▶ Task objective
The lines from the start of the data up to and including the one with "### 4. Metadata" should be returned exactly, and nothing else.

▶ Records supplied
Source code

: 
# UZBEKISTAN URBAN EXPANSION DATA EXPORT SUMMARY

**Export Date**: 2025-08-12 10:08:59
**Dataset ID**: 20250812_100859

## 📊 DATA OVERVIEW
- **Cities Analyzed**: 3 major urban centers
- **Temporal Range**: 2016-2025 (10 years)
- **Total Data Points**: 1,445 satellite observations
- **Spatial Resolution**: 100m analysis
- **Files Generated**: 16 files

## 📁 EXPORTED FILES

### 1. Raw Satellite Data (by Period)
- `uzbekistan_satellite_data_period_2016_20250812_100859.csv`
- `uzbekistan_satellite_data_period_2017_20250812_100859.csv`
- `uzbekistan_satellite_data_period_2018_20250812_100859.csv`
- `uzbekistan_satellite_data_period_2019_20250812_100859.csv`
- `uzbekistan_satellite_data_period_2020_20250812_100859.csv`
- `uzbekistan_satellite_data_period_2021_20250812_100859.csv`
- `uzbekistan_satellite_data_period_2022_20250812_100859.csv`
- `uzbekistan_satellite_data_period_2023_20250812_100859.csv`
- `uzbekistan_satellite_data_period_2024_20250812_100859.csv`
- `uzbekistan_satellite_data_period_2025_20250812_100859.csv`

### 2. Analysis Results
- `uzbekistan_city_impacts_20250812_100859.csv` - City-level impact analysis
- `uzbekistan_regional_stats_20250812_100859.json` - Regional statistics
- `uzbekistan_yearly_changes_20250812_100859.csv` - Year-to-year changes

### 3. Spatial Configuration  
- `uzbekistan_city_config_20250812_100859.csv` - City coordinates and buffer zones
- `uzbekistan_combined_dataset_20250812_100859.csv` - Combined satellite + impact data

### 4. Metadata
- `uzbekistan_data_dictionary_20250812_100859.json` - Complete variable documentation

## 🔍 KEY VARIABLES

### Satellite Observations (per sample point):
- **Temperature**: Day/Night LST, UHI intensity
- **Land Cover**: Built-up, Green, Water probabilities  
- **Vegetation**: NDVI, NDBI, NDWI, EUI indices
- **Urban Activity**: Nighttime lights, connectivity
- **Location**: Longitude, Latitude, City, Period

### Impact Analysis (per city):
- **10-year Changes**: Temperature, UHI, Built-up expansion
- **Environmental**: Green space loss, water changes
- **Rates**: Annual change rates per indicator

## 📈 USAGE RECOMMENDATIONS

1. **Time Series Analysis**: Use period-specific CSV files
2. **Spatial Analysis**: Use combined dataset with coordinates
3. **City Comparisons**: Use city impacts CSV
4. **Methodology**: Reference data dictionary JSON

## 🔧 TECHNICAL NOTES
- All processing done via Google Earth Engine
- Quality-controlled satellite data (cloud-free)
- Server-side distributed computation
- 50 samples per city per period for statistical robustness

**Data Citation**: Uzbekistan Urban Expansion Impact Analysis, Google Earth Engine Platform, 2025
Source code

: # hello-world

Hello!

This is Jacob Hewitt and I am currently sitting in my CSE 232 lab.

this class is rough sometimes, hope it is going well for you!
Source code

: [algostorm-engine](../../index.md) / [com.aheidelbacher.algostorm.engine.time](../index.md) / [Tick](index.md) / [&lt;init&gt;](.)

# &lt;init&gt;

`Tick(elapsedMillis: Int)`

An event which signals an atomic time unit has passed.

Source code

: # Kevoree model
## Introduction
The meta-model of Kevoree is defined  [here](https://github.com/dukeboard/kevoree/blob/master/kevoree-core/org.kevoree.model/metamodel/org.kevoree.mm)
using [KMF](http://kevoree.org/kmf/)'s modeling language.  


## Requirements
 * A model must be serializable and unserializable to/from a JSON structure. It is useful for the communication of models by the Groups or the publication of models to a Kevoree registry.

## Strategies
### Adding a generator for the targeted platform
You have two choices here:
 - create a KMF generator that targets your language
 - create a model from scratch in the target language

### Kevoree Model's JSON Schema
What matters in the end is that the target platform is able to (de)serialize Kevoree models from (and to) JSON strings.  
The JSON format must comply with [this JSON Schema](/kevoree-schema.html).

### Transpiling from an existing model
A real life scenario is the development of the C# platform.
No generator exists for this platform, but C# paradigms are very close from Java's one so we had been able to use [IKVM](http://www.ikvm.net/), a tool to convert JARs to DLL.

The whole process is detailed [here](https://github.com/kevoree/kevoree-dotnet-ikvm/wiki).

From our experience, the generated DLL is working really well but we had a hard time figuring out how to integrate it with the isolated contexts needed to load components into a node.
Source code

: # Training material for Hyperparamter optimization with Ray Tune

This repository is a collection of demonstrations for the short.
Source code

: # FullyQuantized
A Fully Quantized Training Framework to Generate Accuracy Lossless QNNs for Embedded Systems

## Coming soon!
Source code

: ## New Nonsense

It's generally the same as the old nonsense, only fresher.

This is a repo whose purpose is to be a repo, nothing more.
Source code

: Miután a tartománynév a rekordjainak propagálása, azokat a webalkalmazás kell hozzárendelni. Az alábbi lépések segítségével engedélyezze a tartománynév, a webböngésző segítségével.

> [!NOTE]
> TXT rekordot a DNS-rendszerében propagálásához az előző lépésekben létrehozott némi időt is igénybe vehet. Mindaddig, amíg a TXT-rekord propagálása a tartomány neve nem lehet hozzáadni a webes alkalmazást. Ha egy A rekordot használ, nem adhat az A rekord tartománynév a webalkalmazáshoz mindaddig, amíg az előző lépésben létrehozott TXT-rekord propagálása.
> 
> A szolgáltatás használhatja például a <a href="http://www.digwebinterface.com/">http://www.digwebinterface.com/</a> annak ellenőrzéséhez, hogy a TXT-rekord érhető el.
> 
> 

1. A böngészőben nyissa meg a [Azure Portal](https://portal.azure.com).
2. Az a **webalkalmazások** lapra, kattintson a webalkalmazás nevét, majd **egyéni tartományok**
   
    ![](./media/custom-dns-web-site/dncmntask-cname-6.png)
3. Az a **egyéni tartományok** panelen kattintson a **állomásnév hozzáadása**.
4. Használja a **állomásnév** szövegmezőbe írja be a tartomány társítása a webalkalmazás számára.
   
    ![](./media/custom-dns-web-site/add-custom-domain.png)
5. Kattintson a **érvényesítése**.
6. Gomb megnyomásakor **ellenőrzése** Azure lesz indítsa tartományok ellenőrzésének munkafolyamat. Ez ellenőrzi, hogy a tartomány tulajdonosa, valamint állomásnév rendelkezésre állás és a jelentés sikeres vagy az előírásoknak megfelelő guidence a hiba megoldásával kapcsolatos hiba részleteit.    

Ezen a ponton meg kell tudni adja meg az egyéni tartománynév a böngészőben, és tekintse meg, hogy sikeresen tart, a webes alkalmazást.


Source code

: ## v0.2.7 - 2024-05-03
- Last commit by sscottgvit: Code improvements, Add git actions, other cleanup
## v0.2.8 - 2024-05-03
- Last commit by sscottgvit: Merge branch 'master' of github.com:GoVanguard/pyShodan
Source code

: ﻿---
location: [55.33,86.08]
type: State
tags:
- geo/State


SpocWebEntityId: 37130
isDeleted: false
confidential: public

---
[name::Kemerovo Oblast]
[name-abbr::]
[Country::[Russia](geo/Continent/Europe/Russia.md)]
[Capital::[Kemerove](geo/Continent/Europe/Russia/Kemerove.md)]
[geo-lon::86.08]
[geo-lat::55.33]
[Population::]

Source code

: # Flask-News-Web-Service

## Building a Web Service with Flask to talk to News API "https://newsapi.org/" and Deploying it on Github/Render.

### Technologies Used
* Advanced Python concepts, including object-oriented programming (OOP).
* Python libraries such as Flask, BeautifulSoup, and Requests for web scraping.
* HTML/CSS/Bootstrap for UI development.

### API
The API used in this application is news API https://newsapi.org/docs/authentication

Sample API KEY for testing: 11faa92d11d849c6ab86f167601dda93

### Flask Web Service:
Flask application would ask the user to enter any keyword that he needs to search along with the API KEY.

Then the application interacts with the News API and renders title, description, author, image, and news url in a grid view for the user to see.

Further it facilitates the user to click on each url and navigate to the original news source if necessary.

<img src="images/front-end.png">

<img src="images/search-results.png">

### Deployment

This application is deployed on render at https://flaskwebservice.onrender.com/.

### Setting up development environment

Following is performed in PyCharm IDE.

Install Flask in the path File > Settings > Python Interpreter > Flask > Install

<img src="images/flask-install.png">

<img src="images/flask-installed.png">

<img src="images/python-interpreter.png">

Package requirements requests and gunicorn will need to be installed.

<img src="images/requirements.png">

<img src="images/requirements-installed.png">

▶ Exercise answer
Source code

: 
# UZBEKISTAN URBAN EXPANSION DATA EXPORT SUMMARY

**Export Date**: 2025-08-12 10:08:59
**Dataset ID**: 20250812_100859

## 📊 DATA OVERVIEW
- **Cities Analyzed**: 3 major urban centers
- **Temporal Range**: 2016-2025 (10 years)
- **Total Data Points**: 1,445 satellite observations
- **Spatial Resolution**: 100m analysis
- **Files Generated**: 16 files

## 📁 EXPORTED FILES

### 1. Raw Satellite Data (by Period)
- `uzbekistan_satellite_data_period_2016_20250812_100859.csv`
- `uzbekistan_satellite_data_period_2017_20250812_100859.csv`
- `uzbekistan_satellite_data_period_2018_20250812_100859.csv`
- `uzbekistan_satellite_data_period_2019_20250812_100859.csv`
- `uzbekistan_satellite_data_period_2020_20250812_100859.csv`
- `uzbekistan_satellite_data_period_2021_20250812_100859.csv`
- `uzbekistan_satellite_data_period_2022_20250812_100859.csv`
- `uzbekistan_satellite_data_period_2023_20250812_100859.csv`
- `uzbekistan_satellite_data_period_2024_20250812_100859.csv`
- `uzbekistan_satellite_data_period_2025_20250812_100859.csv`

### 2. Analysis Results
- `uzbekistan_city_impacts_20250812_100859.csv` - City-level impact analysis
- `uzbekistan_regional_stats_20250812_100859.json` - Regional statistics
- `uzbekistan_yearly_changes_20250812_100859.csv` - Year-to-year changes

### 3. Spatial Configuration  
- `uzbekistan_city_config_20250812_100859.csv` - City coordinates and buffer zones
- `uzbekistan_combined_dataset_20250812_100859.csv` - Combined satellite + impact data

### 4. Metadata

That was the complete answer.